Kate O'Neal couldn't tear her gaze away from the Merry Mersey, not after Twiggs, the guard in charge of her and the other convicts, pointed it out to them.
She feared the ship, feared what life would hold for her on its voyage to Botany Bay, especially now that she knew why the convicts at Newgate Prison had looked ever so sorry for her. Two of them had said, rather kindly, that they hoped she'd have an easy time on the voyage, serve her seven year sentence and live a happy life.

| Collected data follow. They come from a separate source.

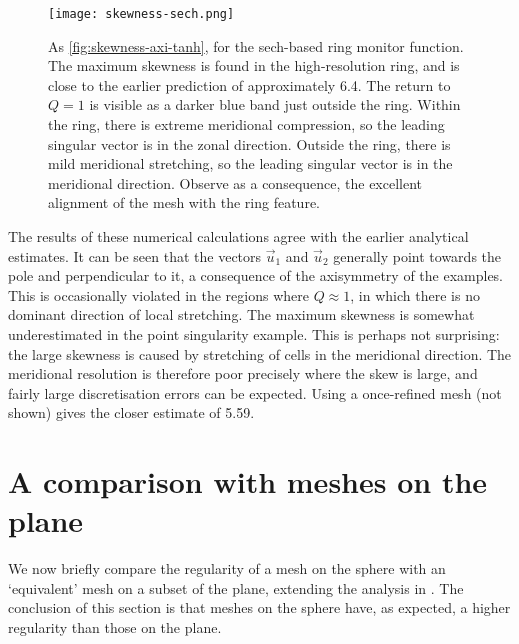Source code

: \documentclass[11pt, a4paper]{scrartcl}  %
\theoremstyle{plain}
\theoremstyle{definition}
\numberwithin{equation}{section}
\begin{document}
\begin{figure}[!tb]
  \centering
  \texttt{[image: skewness-sech.png]}
  \caption{As \cref{fig:skewness-axi-tanh}, for the sech-based ring
monitor function. The maximum skewness is found in the high-resolution
ring, and is close to the earlier prediction of approximately 6.4. The
return to $Q = 1$ is visible as a darker blue band just outside the
ring. Within the ring, there is extreme meridional compression, so the
leading singular vector is in the zonal direction. Outside the ring,
there is mild meridional stretching, so the leading singular vector is
in the meridional direction. Observe as a consequence, the excellent
alignment of the mesh with the ring feature.}
\label{fig:skewness-axi-sech}
\end{figure}

The results of these numerical calculations agree with the earlier
analytical estimates. It can be seen that the vectors
$\vec{u}_1$ and $\vec{u}_2$ generally point towards the pole and
perpendicular to it, a consequence of the axisymmetry of the examples.
This is occasionally violated in the regions where $Q \approx 1$, in
which there is no dominant direction of local stretching. The maximum
skewness is somewhat underestimated in the point singularity example.
This is perhaps not surprising: the large skewness is caused by
stretching of cells in the meridional direction. The meridional
resolution is therefore poor precisely where the skew is large, and
fairly large discretisation errors can be expected. Using a once-refined
mesh (not shown) gives the closer estimate of 5.59.

\section{A comparison with meshes on the plane}
\label{sec:planecomp}

We now briefly compare the regularity of a mesh on the sphere with an
`equivalent' mesh on a subset of the plane, extending the analysis in
\citet{budd2015geometry}. The conclusion of this section is that meshes
on the sphere have, as expected, a higher regularity than those on the
plane.
\end{document}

Now, Kate clung to those gentle words. She would not be food for the fishes. She would survive the voyage, no matter how horrible, serve her sentence with grit and live to be a hundred. Yet her courage began to fail when Twiggs packed her and the other convicts into a rowboat. She flinched when the sailors pulled on their oars and the boat surged forward.
Her journey to the other end of the world had begun.
I've been told, "The opening scene should grab the reader. Forget this, and you risk losing your reader before he's even read two pages into your story."
A UK agent liked my manuscript, but she advised me to dump the five opening chapters, saying they had been done to death already by other authors. I did as she suggested. I thought, since she liked my manuscript already, I had better not fix too many things and accidentally messed up what she liked.
I was wrong. What I had as the opening scene as shown here did not grab her. She said the opening was not "strong enough", and she declined to represent my work.Upon analysis, I think there is too much TELL. "Tell" is where I summarised the backstory.